Required action
Everything from the line containing "- Registrar ingredientes" through the line containing "You'll probably only" should be repeated exactly, and nothing else from the data.
· · · ·
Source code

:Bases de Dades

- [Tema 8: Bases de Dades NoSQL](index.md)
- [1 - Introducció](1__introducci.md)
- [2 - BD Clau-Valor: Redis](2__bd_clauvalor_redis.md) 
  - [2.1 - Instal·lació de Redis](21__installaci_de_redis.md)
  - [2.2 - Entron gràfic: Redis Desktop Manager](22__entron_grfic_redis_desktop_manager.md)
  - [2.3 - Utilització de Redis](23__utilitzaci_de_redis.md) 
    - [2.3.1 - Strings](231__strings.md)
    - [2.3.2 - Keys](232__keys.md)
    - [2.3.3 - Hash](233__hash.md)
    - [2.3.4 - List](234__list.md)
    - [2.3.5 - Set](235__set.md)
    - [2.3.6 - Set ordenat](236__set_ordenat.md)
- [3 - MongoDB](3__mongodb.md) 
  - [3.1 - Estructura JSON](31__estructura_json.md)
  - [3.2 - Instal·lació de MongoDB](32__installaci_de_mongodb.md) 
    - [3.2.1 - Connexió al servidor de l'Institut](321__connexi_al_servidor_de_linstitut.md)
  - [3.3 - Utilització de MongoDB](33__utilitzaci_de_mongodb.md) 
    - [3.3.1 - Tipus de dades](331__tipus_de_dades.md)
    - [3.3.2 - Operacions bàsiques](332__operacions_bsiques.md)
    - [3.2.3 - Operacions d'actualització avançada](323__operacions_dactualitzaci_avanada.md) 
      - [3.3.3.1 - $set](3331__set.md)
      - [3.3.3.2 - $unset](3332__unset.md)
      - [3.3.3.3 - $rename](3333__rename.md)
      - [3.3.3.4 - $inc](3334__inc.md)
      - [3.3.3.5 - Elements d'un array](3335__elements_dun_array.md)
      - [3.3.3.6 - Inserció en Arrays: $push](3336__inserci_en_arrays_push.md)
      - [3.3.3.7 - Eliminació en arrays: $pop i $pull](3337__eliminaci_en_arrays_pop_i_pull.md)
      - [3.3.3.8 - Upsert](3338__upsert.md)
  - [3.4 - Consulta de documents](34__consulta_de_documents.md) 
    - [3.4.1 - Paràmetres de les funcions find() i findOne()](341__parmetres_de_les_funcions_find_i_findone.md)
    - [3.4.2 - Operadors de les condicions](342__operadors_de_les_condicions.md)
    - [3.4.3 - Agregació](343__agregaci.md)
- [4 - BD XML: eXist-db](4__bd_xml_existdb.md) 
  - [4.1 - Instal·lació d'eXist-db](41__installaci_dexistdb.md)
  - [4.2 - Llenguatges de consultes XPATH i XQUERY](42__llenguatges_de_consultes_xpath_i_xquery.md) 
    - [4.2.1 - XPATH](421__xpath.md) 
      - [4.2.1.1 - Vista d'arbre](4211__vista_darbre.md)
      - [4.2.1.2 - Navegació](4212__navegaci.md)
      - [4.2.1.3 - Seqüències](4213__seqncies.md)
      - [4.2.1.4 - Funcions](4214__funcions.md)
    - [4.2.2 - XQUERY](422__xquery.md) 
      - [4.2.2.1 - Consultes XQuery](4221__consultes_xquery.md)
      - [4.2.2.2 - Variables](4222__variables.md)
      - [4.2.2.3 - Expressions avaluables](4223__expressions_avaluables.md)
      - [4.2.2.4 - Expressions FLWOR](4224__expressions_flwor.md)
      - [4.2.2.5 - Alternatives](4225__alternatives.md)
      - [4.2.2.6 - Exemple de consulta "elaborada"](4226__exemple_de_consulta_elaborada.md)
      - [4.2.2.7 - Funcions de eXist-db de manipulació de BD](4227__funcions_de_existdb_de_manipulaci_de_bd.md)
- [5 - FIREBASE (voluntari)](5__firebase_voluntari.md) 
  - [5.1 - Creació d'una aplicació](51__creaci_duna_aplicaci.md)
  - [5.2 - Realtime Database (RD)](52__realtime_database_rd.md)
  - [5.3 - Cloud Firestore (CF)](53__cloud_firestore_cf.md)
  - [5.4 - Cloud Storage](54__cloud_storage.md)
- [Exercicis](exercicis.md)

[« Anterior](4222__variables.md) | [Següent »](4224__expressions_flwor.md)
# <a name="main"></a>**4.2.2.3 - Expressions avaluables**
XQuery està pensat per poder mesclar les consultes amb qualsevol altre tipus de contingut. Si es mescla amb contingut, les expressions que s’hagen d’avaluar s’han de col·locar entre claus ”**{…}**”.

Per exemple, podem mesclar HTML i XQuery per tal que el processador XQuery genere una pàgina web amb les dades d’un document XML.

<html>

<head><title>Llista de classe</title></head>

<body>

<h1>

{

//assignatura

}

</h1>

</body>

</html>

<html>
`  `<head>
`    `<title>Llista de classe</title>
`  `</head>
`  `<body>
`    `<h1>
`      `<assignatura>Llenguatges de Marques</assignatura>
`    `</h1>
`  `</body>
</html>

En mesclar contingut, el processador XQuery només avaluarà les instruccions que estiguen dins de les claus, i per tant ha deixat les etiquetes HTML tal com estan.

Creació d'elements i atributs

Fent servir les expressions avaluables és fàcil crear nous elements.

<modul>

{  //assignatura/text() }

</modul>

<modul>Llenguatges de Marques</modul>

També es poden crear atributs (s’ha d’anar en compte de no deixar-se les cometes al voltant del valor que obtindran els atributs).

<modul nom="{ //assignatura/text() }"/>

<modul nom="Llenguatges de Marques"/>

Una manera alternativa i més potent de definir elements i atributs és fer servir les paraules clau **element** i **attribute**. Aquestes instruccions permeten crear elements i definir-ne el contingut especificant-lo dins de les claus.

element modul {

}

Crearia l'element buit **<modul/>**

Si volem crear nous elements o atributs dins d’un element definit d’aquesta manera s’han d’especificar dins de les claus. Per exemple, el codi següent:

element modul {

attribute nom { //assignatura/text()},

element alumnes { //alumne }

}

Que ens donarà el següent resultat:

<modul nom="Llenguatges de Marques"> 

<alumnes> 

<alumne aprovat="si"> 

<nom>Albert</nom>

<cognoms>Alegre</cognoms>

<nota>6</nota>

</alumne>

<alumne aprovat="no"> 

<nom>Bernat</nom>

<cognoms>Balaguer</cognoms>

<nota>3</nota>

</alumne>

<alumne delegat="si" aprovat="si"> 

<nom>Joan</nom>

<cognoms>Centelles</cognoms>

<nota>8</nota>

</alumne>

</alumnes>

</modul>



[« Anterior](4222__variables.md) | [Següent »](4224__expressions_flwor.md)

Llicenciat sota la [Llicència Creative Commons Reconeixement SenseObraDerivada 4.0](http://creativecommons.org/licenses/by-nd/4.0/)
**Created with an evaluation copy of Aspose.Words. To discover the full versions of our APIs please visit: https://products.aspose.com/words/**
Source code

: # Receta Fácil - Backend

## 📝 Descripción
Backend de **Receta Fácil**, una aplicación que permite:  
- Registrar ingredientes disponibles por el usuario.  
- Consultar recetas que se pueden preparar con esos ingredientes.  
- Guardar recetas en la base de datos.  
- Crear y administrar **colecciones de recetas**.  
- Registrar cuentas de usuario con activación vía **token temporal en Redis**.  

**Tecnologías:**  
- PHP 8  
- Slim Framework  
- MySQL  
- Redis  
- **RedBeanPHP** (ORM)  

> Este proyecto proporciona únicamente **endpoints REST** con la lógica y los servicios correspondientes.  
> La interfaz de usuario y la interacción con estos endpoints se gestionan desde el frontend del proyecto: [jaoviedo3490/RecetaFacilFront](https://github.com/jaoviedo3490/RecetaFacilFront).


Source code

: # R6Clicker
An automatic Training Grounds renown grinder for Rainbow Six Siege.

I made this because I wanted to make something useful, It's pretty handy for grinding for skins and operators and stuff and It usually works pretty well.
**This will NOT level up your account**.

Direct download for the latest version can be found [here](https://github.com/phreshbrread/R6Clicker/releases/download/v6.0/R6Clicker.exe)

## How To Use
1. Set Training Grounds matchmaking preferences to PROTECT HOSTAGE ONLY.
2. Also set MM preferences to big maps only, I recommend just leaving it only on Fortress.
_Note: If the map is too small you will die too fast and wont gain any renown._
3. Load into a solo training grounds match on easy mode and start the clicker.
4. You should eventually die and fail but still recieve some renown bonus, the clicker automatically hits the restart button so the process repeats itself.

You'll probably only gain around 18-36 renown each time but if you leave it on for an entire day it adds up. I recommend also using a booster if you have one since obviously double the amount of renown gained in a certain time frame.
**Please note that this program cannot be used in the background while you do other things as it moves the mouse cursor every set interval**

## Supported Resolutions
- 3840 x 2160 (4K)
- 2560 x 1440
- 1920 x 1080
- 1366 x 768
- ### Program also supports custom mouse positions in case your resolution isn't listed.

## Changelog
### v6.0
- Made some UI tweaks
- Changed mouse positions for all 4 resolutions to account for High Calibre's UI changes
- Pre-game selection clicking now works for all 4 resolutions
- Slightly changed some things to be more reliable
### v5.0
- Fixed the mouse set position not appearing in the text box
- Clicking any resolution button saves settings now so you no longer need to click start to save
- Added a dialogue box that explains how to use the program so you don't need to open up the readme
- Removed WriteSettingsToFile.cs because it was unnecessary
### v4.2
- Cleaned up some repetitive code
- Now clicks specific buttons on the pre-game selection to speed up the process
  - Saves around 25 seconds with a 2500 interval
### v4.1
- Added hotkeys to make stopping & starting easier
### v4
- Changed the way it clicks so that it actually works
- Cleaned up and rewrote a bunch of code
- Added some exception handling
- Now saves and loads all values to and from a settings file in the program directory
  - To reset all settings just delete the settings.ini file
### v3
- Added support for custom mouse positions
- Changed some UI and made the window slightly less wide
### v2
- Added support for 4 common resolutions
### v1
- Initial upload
· · · ·
Result of the exercise
- Registrar ingredientes disponibles por el usuario.  
- Consultar recetas que se pueden preparar con esos ingredientes.  
- Guardar recetas en la base de datos.  
- Crear y administrar **colecciones de recetas**.  
- Registrar cuentas de usuario con activación vía **token temporal en Redis**.  

**Tecnologías:**  
- PHP 8  
- Slim Framework  
- MySQL  
- Redis  
- **RedBeanPHP** (ORM)  

> Este proyecto proporciona únicamente **endpoints REST** con la lógica y los servicios correspondientes.  
> La interfaz de usuario y la interacción con estos endpoints se gestionan desde el frontend del proyecto: [jaoviedo3490/RecetaFacilFront](https://github.com/jaoviedo3490/RecetaFacilFront).


Source code

: # R6Clicker
An automatic Training Grounds renown grinder for Rainbow Six Siege.

I made this because I wanted to make something useful, It's pretty handy for grinding for skins and operators and stuff and It usually works pretty well.
**This will NOT level up your account**.

Direct download for the latest version can be found [here](https://github.com/phreshbrread/R6Clicker/releases/download/v6.0/R6Clicker.exe)

## How To Use
1. Set Training Grounds matchmaking preferences to PROTECT HOSTAGE ONLY.
2. Also set MM preferences to big maps only, I recommend just leaving it only on Fortress.
_Note: If the map is too small you will die too fast and wont gain any renown._
3. Load into a solo training grounds match on easy mode and start the clicker.
4. You should eventually die and fail but still recieve some renown bonus, the clicker automatically hits the restart button so the process repeats itself.

You'll probably only gain around 18-36 renown each time but if you leave it on for an entire day it adds up. I recommend also using a booster if you have one since obviously double the amount of renown gained in a certain time frame.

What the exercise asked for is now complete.